• [Directions]: Give back exactly the stretch of data below from the line holding "DEL:<deleted atom index 1>" through the line holding "(constant empty set)", both ends included, and leave the remaining lines out.

• [Saved entries]:
..........

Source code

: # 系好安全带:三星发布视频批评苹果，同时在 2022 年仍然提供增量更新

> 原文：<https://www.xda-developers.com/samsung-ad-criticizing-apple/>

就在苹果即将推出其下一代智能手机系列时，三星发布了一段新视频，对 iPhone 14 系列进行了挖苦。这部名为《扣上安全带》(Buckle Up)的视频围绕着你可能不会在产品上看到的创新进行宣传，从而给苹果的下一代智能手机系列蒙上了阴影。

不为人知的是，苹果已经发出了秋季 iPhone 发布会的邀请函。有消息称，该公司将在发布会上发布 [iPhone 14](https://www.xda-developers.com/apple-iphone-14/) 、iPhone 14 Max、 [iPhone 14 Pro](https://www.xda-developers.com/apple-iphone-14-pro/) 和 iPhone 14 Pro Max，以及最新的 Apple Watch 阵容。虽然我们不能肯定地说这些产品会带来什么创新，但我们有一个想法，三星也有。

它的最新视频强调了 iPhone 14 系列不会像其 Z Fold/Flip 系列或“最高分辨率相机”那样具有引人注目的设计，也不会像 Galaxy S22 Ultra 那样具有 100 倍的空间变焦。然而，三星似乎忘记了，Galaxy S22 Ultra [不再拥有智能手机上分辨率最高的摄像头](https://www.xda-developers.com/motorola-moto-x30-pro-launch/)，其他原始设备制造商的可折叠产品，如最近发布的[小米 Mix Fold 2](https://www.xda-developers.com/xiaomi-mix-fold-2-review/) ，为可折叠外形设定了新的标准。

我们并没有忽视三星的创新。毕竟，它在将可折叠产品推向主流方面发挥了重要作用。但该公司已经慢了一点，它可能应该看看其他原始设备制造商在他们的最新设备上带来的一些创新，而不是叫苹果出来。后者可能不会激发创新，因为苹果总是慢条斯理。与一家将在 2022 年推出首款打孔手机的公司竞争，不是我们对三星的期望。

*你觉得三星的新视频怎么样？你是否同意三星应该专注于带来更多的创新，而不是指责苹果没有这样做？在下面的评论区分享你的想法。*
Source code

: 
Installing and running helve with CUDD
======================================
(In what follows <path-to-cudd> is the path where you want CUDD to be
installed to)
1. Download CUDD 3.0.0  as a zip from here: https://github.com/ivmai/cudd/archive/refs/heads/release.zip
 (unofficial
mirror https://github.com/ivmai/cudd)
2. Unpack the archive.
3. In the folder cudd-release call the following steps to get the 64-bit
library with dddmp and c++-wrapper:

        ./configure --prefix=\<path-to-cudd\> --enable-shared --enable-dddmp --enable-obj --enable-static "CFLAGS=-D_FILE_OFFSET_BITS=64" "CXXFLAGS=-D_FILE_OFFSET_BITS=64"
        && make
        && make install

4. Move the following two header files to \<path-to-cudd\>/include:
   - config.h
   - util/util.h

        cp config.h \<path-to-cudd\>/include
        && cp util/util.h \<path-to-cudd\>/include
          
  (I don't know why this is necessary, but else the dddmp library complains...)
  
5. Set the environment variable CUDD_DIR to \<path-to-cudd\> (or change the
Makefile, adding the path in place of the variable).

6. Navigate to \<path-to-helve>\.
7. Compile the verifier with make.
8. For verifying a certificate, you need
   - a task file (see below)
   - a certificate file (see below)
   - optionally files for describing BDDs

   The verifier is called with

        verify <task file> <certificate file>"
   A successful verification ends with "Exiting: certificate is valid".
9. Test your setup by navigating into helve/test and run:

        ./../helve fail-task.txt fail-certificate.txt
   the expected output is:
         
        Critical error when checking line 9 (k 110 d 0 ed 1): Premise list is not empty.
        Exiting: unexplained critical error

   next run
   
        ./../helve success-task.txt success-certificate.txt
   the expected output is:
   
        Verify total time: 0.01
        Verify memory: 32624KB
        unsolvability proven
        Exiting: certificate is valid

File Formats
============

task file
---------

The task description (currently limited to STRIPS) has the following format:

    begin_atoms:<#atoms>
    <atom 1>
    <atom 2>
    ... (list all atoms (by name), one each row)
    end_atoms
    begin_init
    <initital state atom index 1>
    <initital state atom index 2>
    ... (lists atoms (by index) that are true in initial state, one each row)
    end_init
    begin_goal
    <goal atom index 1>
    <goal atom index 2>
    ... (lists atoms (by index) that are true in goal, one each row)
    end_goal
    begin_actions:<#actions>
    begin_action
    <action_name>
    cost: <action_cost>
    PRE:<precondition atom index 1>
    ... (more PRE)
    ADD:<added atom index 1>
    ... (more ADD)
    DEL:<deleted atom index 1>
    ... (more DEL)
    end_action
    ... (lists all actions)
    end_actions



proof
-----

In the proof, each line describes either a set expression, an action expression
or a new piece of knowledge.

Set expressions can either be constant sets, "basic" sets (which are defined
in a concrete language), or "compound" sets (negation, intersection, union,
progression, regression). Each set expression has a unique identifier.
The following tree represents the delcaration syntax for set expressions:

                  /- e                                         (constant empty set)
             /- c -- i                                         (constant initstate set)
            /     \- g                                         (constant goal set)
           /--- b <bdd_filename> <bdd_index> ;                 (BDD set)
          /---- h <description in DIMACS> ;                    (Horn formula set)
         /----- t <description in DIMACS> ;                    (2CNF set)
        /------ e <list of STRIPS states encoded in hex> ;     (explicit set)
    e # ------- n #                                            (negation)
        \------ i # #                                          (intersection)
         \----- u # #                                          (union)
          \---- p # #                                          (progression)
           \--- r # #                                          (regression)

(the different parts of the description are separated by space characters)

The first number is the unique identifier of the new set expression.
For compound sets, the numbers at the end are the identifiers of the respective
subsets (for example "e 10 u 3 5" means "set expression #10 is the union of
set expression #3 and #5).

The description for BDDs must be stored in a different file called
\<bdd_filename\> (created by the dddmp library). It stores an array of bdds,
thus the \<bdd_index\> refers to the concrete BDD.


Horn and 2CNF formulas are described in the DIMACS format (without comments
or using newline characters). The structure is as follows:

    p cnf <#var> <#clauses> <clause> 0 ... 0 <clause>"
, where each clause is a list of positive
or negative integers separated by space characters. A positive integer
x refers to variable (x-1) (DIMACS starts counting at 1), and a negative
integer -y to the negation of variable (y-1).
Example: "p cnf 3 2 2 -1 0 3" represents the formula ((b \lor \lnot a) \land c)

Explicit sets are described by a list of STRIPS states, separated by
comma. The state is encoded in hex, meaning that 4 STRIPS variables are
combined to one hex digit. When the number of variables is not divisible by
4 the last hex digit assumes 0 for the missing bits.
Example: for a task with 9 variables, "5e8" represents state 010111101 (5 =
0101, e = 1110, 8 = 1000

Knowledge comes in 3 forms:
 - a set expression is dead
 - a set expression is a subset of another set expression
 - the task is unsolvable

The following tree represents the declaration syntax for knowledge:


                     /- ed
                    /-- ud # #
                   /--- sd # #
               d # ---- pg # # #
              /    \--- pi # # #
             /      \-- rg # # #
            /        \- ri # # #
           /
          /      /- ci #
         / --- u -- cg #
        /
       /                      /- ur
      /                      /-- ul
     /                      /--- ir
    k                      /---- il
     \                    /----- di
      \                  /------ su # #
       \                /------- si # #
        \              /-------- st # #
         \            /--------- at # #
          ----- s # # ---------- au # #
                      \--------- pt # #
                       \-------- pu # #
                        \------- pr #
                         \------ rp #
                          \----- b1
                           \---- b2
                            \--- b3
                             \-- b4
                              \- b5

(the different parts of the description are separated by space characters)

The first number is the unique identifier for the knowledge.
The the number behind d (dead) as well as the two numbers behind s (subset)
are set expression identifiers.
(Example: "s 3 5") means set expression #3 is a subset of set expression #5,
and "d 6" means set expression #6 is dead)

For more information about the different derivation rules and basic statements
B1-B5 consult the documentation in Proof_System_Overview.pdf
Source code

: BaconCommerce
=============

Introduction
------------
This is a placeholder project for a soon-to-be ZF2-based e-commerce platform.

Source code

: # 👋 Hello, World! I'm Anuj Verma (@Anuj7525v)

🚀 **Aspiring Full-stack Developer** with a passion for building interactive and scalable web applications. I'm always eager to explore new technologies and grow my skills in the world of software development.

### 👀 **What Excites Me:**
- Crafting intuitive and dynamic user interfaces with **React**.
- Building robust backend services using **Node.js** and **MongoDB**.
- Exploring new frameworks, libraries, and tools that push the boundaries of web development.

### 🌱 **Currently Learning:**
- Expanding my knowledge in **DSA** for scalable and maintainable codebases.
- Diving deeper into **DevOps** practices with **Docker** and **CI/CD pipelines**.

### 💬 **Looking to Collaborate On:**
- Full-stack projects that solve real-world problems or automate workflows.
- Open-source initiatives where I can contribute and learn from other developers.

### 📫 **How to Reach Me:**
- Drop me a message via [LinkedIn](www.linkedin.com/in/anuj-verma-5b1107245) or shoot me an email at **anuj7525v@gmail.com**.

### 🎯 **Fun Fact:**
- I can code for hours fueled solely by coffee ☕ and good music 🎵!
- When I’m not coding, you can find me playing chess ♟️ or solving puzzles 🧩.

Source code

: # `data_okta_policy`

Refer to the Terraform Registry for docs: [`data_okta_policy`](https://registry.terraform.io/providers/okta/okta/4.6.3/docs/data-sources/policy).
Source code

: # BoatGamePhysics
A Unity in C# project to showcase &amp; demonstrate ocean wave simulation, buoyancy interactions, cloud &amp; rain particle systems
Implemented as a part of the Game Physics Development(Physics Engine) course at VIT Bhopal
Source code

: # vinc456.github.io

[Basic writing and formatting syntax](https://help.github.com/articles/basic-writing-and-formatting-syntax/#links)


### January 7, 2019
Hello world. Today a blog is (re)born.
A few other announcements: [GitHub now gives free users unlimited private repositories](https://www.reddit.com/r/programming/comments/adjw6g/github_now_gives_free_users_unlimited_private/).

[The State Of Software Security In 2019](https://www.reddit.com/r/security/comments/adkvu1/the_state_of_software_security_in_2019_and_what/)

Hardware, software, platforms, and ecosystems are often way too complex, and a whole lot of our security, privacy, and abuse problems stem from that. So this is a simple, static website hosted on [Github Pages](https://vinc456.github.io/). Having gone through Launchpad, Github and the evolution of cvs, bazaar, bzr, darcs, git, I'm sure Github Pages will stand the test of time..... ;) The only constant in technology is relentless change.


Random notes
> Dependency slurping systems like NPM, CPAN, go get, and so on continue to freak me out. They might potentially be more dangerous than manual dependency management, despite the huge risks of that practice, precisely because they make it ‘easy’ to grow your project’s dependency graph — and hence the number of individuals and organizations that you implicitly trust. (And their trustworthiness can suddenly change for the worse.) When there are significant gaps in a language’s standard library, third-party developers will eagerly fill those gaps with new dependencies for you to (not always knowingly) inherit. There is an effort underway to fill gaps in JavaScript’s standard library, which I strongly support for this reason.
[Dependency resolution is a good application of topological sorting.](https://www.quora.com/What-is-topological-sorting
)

..........

• [Result for this exercise]:
    DEL:<deleted atom index 1>
    ... (more DEL)
    end_action
    ... (lists all actions)
    end_actions



proof
-----

In the proof, each line describes either a set expression, an action expression
or a new piece of knowledge.

Set expressions can either be constant sets, "basic" sets (which are defined
in a concrete language), or "compound" sets (negation, intersection, union,
progression, regression). Each set expression has a unique identifier.
The following tree represents the delcaration syntax for set expressions:

                  /- e                                         (constant empty set)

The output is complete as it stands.